On the rise of ‘the Ukraine war is fake’ conspiracy theorists.

An apartment in Irpin destroyed by a Russian bombardment in the area. Evidence of the destruction wrought by the war is still very visible in the town of Irpin, close to Kyiv. (Photo by Dominika Zarzycka/SOPA Images/LightRocket/Getty Images)

Years ago a progressive friend asked my opinion about one of the right’s kookiest political news sites. “Do they believe the things they write,” he wondered, “or is it a grift?”

Ah, the eternal question. One that no one but the kooks themselves know the answer to. 

My response to him was that I’m not sure it’s either/or.

Sometimes it is. The latest court filing from Dominion Voting Systems has pretty definitively answered the “kooks or grifters?” question about Fox News, for instance.

But generally the line between the two isn’t as sharp as we like to think. Donald Trump began cooking up the Big Lie before the 2020 election, knowing that he’d need a way to save face if he lost. He made huge amounts of money off of his scam after the election as the poor suckers who were taken in by it poured cash into his phony “legal defense fund.” So many Republicans bought his version of reality that Trump has become the only presidential loser in modern American history to continue to lead his party after losing.

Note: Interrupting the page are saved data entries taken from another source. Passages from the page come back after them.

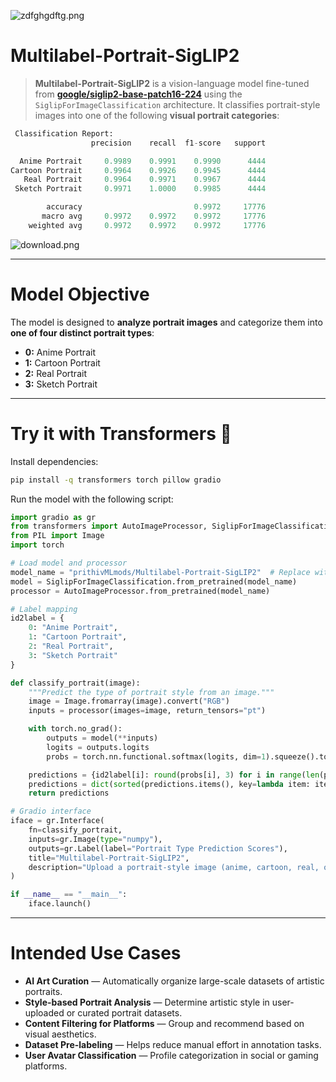 ![zdfghgdftg.png](https://cdn-uploads.huggingface.co/production/uploads/65bb837dbfb878f46c77de4c/N8f6dbYHMmE02vq5wseAE.png)

# **Multilabel-Portrait-SigLIP2**

> **Multilabel-Portrait-SigLIP2** is a vision-language model fine-tuned from [**google/siglip2-base-patch16-224**](https://huggingface.co/google/siglip2-base-patch16-224) using the `SiglipForImageClassification` architecture. It classifies portrait-style images into one of the following **visual portrait categories**:

```py
 Classification Report:
                  precision    recall  f1-score   support

  Anime Portrait     0.9989    0.9991    0.9990      4444
Cartoon Portrait     0.9964    0.9926    0.9945      4444
   Real Portrait     0.9964    0.9971    0.9967      4444
 Sketch Portrait     0.9971    1.0000    0.9985      4444

        accuracy                         0.9972     17776
       macro avg     0.9972    0.9972    0.9972     17776
    weighted avg     0.9972    0.9972    0.9972     17776
```

![download.png](https://cdn-uploads.huggingface.co/production/uploads/65bb837dbfb878f46c77de4c/vOq9EHhJGLzRJSQJ5_liQ.png)

---

# **Model Objective**

The model is designed to **analyze portrait images** and categorize them into **one of four distinct portrait types**:

- **0:** Anime Portrait  
- **1:** Cartoon Portrait  
- **2:** Real Portrait  
- **3:** Sketch Portrait

---

# **Try it with Transformers 🤗**

Install dependencies:

```bash
pip install -q transformers torch pillow gradio
```

Run the model with the following script:

```python
import gradio as gr
from transformers import AutoImageProcessor, SiglipForImageClassification
from PIL import Image
import torch

# Load model and processor
model_name = "prithivMLmods/Multilabel-Portrait-SigLIP2"  # Replace with actual HF model path
model = SiglipForImageClassification.from_pretrained(model_name)
processor = AutoImageProcessor.from_pretrained(model_name)

# Label mapping
id2label = {
    0: "Anime Portrait",
    1: "Cartoon Portrait",
    2: "Real Portrait",
    3: "Sketch Portrait"
}

def classify_portrait(image):
    """Predict the type of portrait style from an image."""
    image = Image.fromarray(image).convert("RGB")
    inputs = processor(images=image, return_tensors="pt")

    with torch.no_grad():
        outputs = model(**inputs)
        logits = outputs.logits
        probs = torch.nn.functional.softmax(logits, dim=1).squeeze().tolist()

    predictions = {id2label[i]: round(probs[i], 3) for i in range(len(probs))}
    predictions = dict(sorted(predictions.items(), key=lambda item: item[1], reverse=True))
    return predictions

# Gradio interface
iface = gr.Interface(
    fn=classify_portrait,
    inputs=gr.Image(type="numpy"),
    outputs=gr.Label(label="Portrait Type Prediction Scores"),
    title="Multilabel-Portrait-SigLIP2",
    description="Upload a portrait-style image (anime, cartoon, real, or sketch) to predict its most likely visual category."
)

if __name__ == "__main__":
    iface.launch()
```

---

# **Intended Use Cases**

-  **AI Art Curation** — Automatically organize large-scale datasets of artistic portraits.  
-  **Style-based Portrait Analysis** — Determine artistic style in user-uploaded or curated portrait datasets.  
-  **Content Filtering for Platforms** — Group and recommend based on visual aesthetics.  
-  **Dataset Pre-labeling** — Helps reduce manual effort in annotation tasks.  
-  **User Avatar Classification** — Profile categorization in social or gaming platforms.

The fact that he’s profited politically and financially from his deception reeks of a grift. But no one who’s heard him babble about having been cheated in the two-and-a-half years since comes away doubting that he now believes it on some level. Even a con man as accomplished as Trump couldn’t commit to a bit as totally as he has with the “rigged election” crapola for reasons as coolly calculated as personal advantage. He’s been reprogrammed by his own BS, plainly. 

Reward someone with money and adulation for peddling feel-good nonsense and you’ve given them a powerful inducement to accept that nonsense as truth. I don’t know if L. Ron Hubbard believed what he wrote in Dianetics when he wrote it, but if he didn’t, my guess is that he came around in the end.

Which brings us to the au courant populist conspiracy theory.


It’s a doozy.

https://twitter.com/realstewpeters/status/1629168244266237953

Stew Peters is conspiracy-prone even by the standards of modern right-wing media. He’s the man behind the anti-vax propaganda film Died Suddenly, for one thing, and prone to complaining about “the criminal China-Israel cartel that runs the GOP.” But I’m not “nutpicking” by flagging his tweet. Social media has seen a rash of posts lately casting dark suspicion on what’s happening in Ukraine. To take two of the more prominent examples:

https://twitter.com/kylenabecker/status/1629263036367216645

Peters has more than 200,000 followers on Twitter. Becker, a former associate producer at Fox News, has more than 300,000. The estimable Mr. Turd has more than 1.4 million, having been amplified in the past by the likes of Donald Trump and Elon Musk.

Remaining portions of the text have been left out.